- Self portrait, 1930 (ca)
- Born: 1896 Budapest, Hungary
- Died: 1967 (aged 70–71) Paris, France
- Known for: Photography

= Ergy Landau =

Hungarian-French photographer (1896–1967)

Ergy or Erzsy Landau (1896–1967) was a Hungarian-French humanist photographer.

== Biography ==
Born in Budapest, Landau worked in Franz Xaver Setzer's Vienna studio and then in Rudolf Dührkoop's studio in Berlin. She had photographed the German writer Thomas Mann and her painter/photographer friend, László Moholy-Nagy, whom she introduced to the medium. In May 1922 she emigrated to Paris, where she established herself as a portrait photographer. Landau brought the first Rolleiflex to France. Nora Dumas joined Landau's studio in 1929, and Ylla in 1932.

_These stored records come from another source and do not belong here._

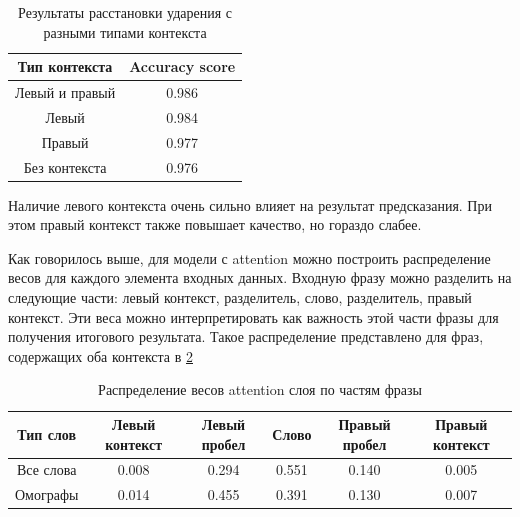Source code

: \documentclass[14pt, a4paper, russian]{extreport}
\begin{document}
\begin{table}[H]
	\caption{Результаты расстановки ударения с разными типами контекста}
	
	\begin{small}
		\begin{center}
			\begin{tabular}{|c | c |}
				\hline
				Тип контекста  & Accuracy score \\ \hline
				Левый и правый & 0.986          \\ \hline
				    Левый      & 0.984          \\ \hline
				    Правый     & 0.977          \\ \hline
				Без контекста  & 0.976          \\ \hline
			\end{tabular}
		\end{center}
	\end{small}
	\label{table:cont}
\end{table}

Наличие левого контекста очень сильно влияет на результат предсказания. При этом правый контекст также повышает качество, но гораздо слабее.

Как говорилось выше, для модели с attention можно построить распределение весов для каждого элемента входных данных. Входную фразу можно разделить на следующие части: левый контекст, разделитель, слово, разделитель, правый контекст. Эти веса можно интерпретировать как важность этой части фразы для получения итогового результата. Такое распределение представлено для фраз, содержащих оба контекста в \cref{table:att_wei}

\begin{table}[H]
	\caption{Распределение весов attention слоя по частям фразы}
	
	\begin{small}
		\begin{center}
			\begin{tabular}{|c | c | c | c| c | c|}
				\hline
				Тип слов  & Левый контекст & Левый пробел & Слово & Правый пробел & Правый контекст \\ \hline
				Все слова & 0.008          & 0.294        & 0.551 & 0.140         & 0.005           \\ \hline
				Омографы  & 0.014          & 0.455        & 0.391 & 0.130         & 0.007           \\ \hline
			\end{tabular}
		\end{center}
	\end{small}
	\label{table:att_wei}
\end{table}
\end{document}
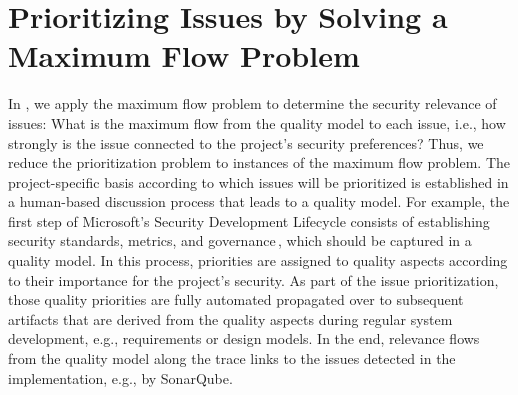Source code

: \section{Prioritizing Issues by Solving a Maximum Flow Problem}
\label{sec:approach}
%
In \appr, we apply the maximum flow problem to determine the security relevance of issues:
What is the maximum flow from the quality model to each issue, i.e., how strongly is the issue connected to the project's security preferences?
Thus, we reduce the prioritization problem to instances of the maximum flow problem.
The project-specific basis according to which issues will be prioritized is established in a human-based discussion process that leads to a quality model.
For example, the first step of Microsoft's Security Development Lifecycle consists of establishing security standards, metrics, and governance\,\cite{howard2006security}, which should be captured in a quality model.
In this process, priorities are assigned to quality aspects according to their importance for the project's security.
As part of the issue prioritization, those quality priorities are fully automated propagated over to subsequent artifacts that are derived from the quality aspects during regular system development, e.g., requirements or design models.
In the end, relevance flows from the quality model along the trace links to the issues detected in the implementation, e.g., by SonarQube.

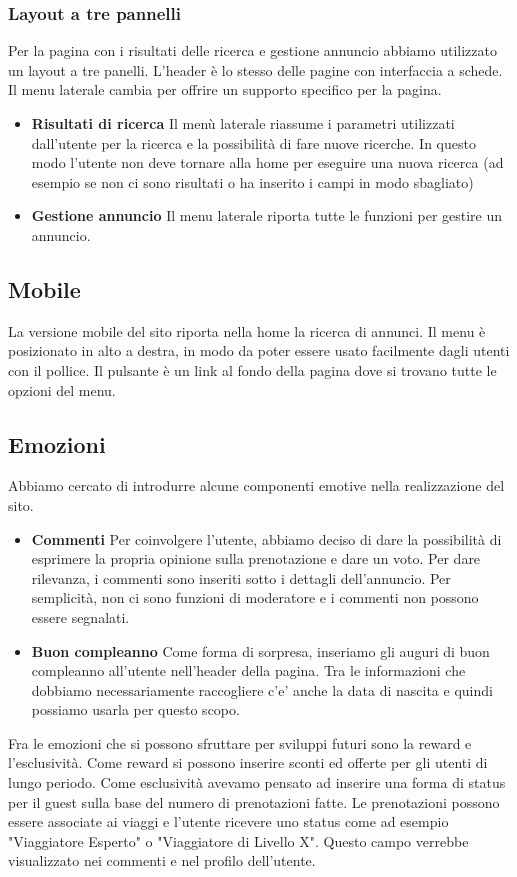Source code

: \documentclass[1_relazione.tex]{subfiles}
\begin{document}
\subsubsection{Layout a tre pannelli} 
Per la pagina con i risultati delle ricerca e gestione annuncio abbiamo utilizzato un layout a tre panelli. L'header è lo stesso delle pagine con interfaccia a schede. Il menu laterale cambia per offrire un supporto specifico per la pagina.

\begin{itemize}
\item \textbf{Risultati di ricerca} Il menù laterale riassume i parametri utilizzati dall'utente per la ricerca e la possibilità di fare nuove ricerche. In questo modo l'utente non deve tornare alla home per eseguire una nuova ricerca (ad esempio se non ci sono risultati o ha inserito i campi in modo sbagliato) 
\item \textbf{Gestione annuncio} Il menu laterale riporta tutte le funzioni per gestire un annuncio. 
\end{itemize}

\subsection{Mobile}
La versione mobile del sito riporta nella home la ricerca di annunci. Il menu è posizionato in alto a destra, in modo da poter essere usato facilmente dagli utenti con il pollice. Il pulsante è un link al fondo della pagina dove si trovano tutte le opzioni del menu.

\subsection{Emozioni}
Abbiamo cercato di introdurre alcune componenti emotive nella realizzazione del sito.

\begin{itemize}
\item \textbf{Commenti} Per coinvolgere l'utente, abbiamo deciso di dare la possibilità di esprimere la propria opinione sulla prenotazione e dare un voto. Per dare rilevanza, i commenti sono inseriti sotto i dettagli dell'annuncio. Per semplicità, non ci sono funzioni di moderatore e i commenti non possono essere segnalati. 

\item \textbf{Buon compleanno} Come forma di sorpresa, inseriamo gli auguri di buon compleanno all'utente nell'header della pagina. Tra le informazioni che dobbiamo necessariamente raccogliere c'e' anche la data di nascita e quindi possiamo usarla per questo scopo.  
\end{itemize}

Fra le emozioni che si possono sfruttare per sviluppi futuri sono la reward e l'esclusività. Come reward si possono inserire sconti ed offerte per gli utenti di lungo periodo. Come esclusività avevamo pensato ad inserire una forma di status per il guest sulla base del numero di prenotazioni fatte. Le prenotazioni possono essere associate ai viaggi e l'utente ricevere uno status come ad esempio "Viaggiatore Esperto" o "Viaggiatore di Livello X". Questo campo verrebbe visualizzato nei commenti e nel profilo dell'utente. 
\end{document}
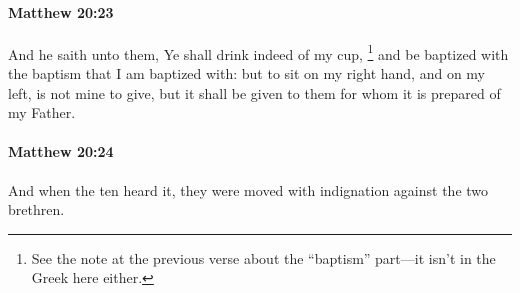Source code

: 		\paragraph{Matthew 20:23} %
			\label{MATTHEW-20-23}

			And he saith unto them, Ye shall drink indeed of my cup,
				\footnote{%
					See the note at the previous verse about the ``baptism'' part---it isn't in the Greek here either.
					}
			and be baptized with the baptism that I am baptized with: but to sit on my right hand, and on my left, is not mine to give, but it shall be given to them for whom it is prepared of my Father.

			\begin{framed}
			\scriptsize
				\begin{compactdesc}
					\item[SBLG] 
				\end{compactdesc}
			\end{framed}

		\paragraph{Matthew 20:24} %
			\label{MATTHEW-20-24}

			And when the ten heard it, they were moved with indignation against the two brethren.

Landau met Charles Rado in 1933. Rado founded the photo press agency Rapho with Landau, Ylla, Brassaï, and Nora Dumas, but was forced to close the agency during World War II.
Landau had met Raymond Grosset on holiday in 1930, and introduced him to the other Hungarian photographers in Paris. After World War II Landau encouraged Grosset to restart Rapho.

Landau died in Paris.

== Book ==
Landau, Ergy (1955). Aujourd'hui la Chine. Lausanne: La Guilde du Livre.